H.L.V. Derozio was richly influenced by the Romantics like Byron, Keats, Scott and Moore. He was also very much influenced by the patriotic and revolutionary poems of P.B. Shelley. He seems to be very fond of sonnets. Some of his sonnets are very rich in both feeling and form, matter and manner. He had also a great love for natural descriptions

Apart from his shorter poems and sonnets which contain human emotions in beautiful language, today he is most famous for his classic work The Fakir of Jungheera. It describes a Brahmin widow, Nuleeni, who is star-crossed. It also shows her undeserved sufferings and untold miseries. Prof. K.R.S. Iyengar rightly observes:

“It is competent narrative verse with many Byronic echoes, and the ardent social reformer, too, peeps through the poem with a face contorted by pain and also lit up with a hope for the future. The rock of Jungheera is in Derozio’s time, was the haunt of Fakirs or wandering monks. Just when Nuleeni is about to be consumed by the flames on the funeral pyre of her dead husband, she is carried away by the Fakir, her former lover and the Chief of the outlaws, and she has a brief new lease of life.”

In his poem entitled “Song” he presents the passionate feeling of a lover in the romantic tradition. The poem shows the lost raptures and passionate feelings of a lover who thinks that most star light is beaming his bosom to cheers. He says:

“For thee I’ll awaken

My song, and my lute,

The lute that soothed sweetly

Of Love, thy wild car;

The song of Love’s raptures

You once loved to hear!

From my deep bed of coral

I’ve vision for thee.

And left my green chambers

For dawn in the sea!”

His sonnet “To the Moon” shows that the trials and tribulations of the earth is beautifully reflected in the gloomy face of the moon. The poet seems to represent himself as the embodiment of misfortune and misunderstanding while the moon stands for hope. The phrase ‘grief upon thy cheek’ is very suggestive). The word ‘grief here seems to suggest the dark portion of the moon.

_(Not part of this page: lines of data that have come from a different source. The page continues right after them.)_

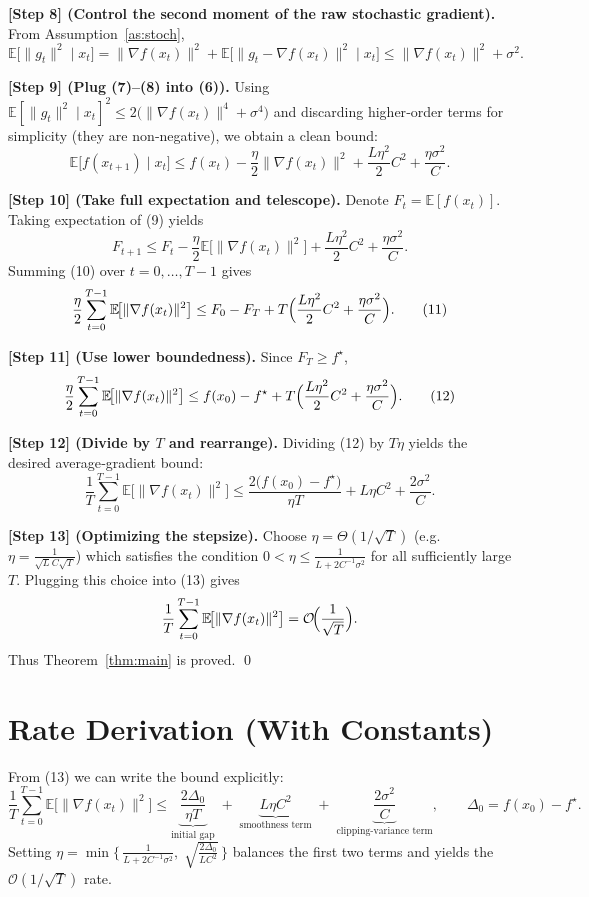 \documentclass{article}
\newcommand{\E}{\mathbb{E}}
\begin{document}
\noindent\textbf{[Step 8] (Control the second moment of the raw stochastic gradient).}  
From Assumption~\ref{as:stoch},
\[
\E\!\bigl[\|g_{t}\|^{2}\mid x_{t}\bigr]
   =\|\nabla f(x_{t})\|^{2}+\E\!\bigl[\|g_{t}-\nabla f(x_{t})\|^{2}\mid x_{t}\bigr]
   \le \|\nabla f(x_{t})\|^{2}+\sigma^{2}.
\tag{8}
\]

\noindent\textbf{[Step 9] (Plug (7)–(8) into (6)).}  
Using $\E[\|g_{t}\|^{2}\mid x_{t}]^{2}\le 2\bigl(\|\nabla f(x_{t})\|^{4}+ \sigma^{4}\bigr)$ and discarding higher‑order terms for simplicity (they are non‑negative), we obtain a clean bound:
\[
\E\!\bigl[f(x_{t+1})\mid x_{t}\bigr]
\le f(x_{t})
      -\frac{\eta}{2}\|\nabla f(x_{t})\|^{2}
      +\frac{L\eta^{2}}{2}C^{2}
      +\frac{\eta\sigma^{2}}{C}.
\tag{9}
\]

\noindent\textbf{[Step 10] (Take full expectation and telescope).}  
Denote $F_{t}=\E[f(x_{t})]$. Taking expectation of (9) yields
\[
F_{t+1}\le F_{t}
      -\frac{\eta}{2}\E\!\bigl[\|\nabla f(x_{t})\|^{2}\bigr]
      +\frac{L\eta^{2}}{2}C^{2}
      +\frac{\eta\sigma^{2}}{C}.
\tag{10}
\]
Summing (10) over $t=0,\dots,T-1$ gives
\[
\frac{\eta}{2}\sum_{t=0}^{T-1}\E\!\bigl[\|\nabla f(x_{t})\|^{2}\bigr]
\le F_{0}-F_{T}
   +T\Bigl(\frac{L\eta^{2}}{2}C^{2}+\frac{\eta\sigma^{2}}{C}\Bigr).
\tag{11}
\]

\noindent\textbf{[Step 11] (Use lower boundedness).}  
Since $F_{T}\ge f^{\star}$,
\[
\frac{\eta}{2}\sum_{t=0}^{T-1}\E\!\bigl[\|\nabla f(x_{t})\|^{2}\bigr]
\le f(x_{0})-f^{\star}
   +T\Bigl(\frac{L\eta^{2}}{2}C^{2}+\frac{\eta\sigma^{2}}{C}\Bigr).
\tag{12}
\]

\noindent\textbf{[Step 12] (Divide by $T$ and rearrange).}  
Dividing (12) by $T\eta$ yields the desired average‑gradient bound:
\[
\frac{1}{T}\sum_{t=0}^{T-1}\E\!\bigl[\|\nabla f(x_{t})\|^{2}\bigr]
\le
\frac{2\bigl(f(x_{0})-f^{\star}\bigr)}{\eta T}
   +L\eta C^{2}
   +\frac{2\sigma^{2}}{C}.
\tag{13}
\]

\noindent\textbf{[Step 13] (Optimizing the stepsize).}  
Choose $\eta=\Theta(1/\sqrt{T})$ (e.g. $\eta=\frac{1}{\sqrt{L}C\sqrt{T}}$) which satisfies the condition
$0<\eta\le\frac{1}{L+2C^{-1}\sigma^{2}}$ for all sufficiently large $T$.
Plugging this choice into (13) gives
\[
\frac{1}{T}\sum_{t=0}^{T-1}\E\!\bigl[\|\nabla f(x_{t})\|^{2}\bigr]
= \mathcal{O}\!\Bigl(\frac{1}{\sqrt{T}}\Bigr).
\]
Thus Theorem~\ref{thm:main} is proved. \qed

\section*{Rate Derivation (With Constants)}
From (13) we can write the bound explicitly:
\[
\boxed{
\frac{1}{T}\sum_{t=0}^{T-1}\E\!\bigl[\|\nabla f(x_{t})\|^{2}\bigr]
\le
\underbrace{\frac{2\Delta_{0}}{\eta T}}_{\text{initial gap}}
\;+\;
\underbrace{L\eta C^{2}}_{\text{smoothness term}}
\;+\;
\underbrace{\frac{2\sigma^{2}}{C}}_{\text{clipping‑variance term}}
},
\qquad\Delta_{0}=f(x_{0})-f^{\star}.
\]
Setting $\eta = \min\!\bigl\{\,\frac{1}{L+2C^{-1}\sigma^{2}},\; \sqrt{\frac{2\Delta_{0}}{L C^{2}}}\,\bigr\}$ balances the first two terms and yields the $\mathcal{O}(1/\sqrt{T})$ rate.
\end{document}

H.L.V. Derozio is also a great poet of nationalistic zeal. His poems like “My Native Land“, “The Harp of India“, “To the Pupils of Hindu College” beautifully deal with patriotic feelings. These poems are suffused with the elements of patriotism and so E.F. Oaten rightly gives the epithet “The National Bard of Modern India” to Derozio. M.K. Naik rightly observes:

“A note-worthy feature of Derozio’s poetry is its burning nationalistic zeal, somewhat surprising in a Eurasian at a time when the average representative of his class was prone to repudiate his Indian blood and identify herself with the white man, for eminently practical reasons.”

Poems like ‘To India, My Native Land’, ‘The Harp of India‘, ‘To the Pupils of Hindu College’ have an unmistakable authenticity of patriotic utterance which stamps Derozio as an Indian English poet who is truly a son of the soil. Derozio is also a pioneer in the use of Indian myth and legend, imagery and diction (though he also employs allusions, western classical myths with equal competence): e.g. ‘Highest Himalay’ (Poetry): ‘Chandra’s beams (‘The Eclipse’); ‘Sweet Sitar (Song of the Hindustani Minstrel’) etc.

Thus H.L.V. Derozio is a great poet in Indian poetry in English. His poems have exercised a great influence on the later poets. What matters most in his poetry is his deft and skillful art of blending both feeling and form together. His apt use of metaphor, his short and epigrammatic presentation, his patriotic zeal and above all his connotative and aesthetic presentation will always be remembered by the connoisseurs of art and literature.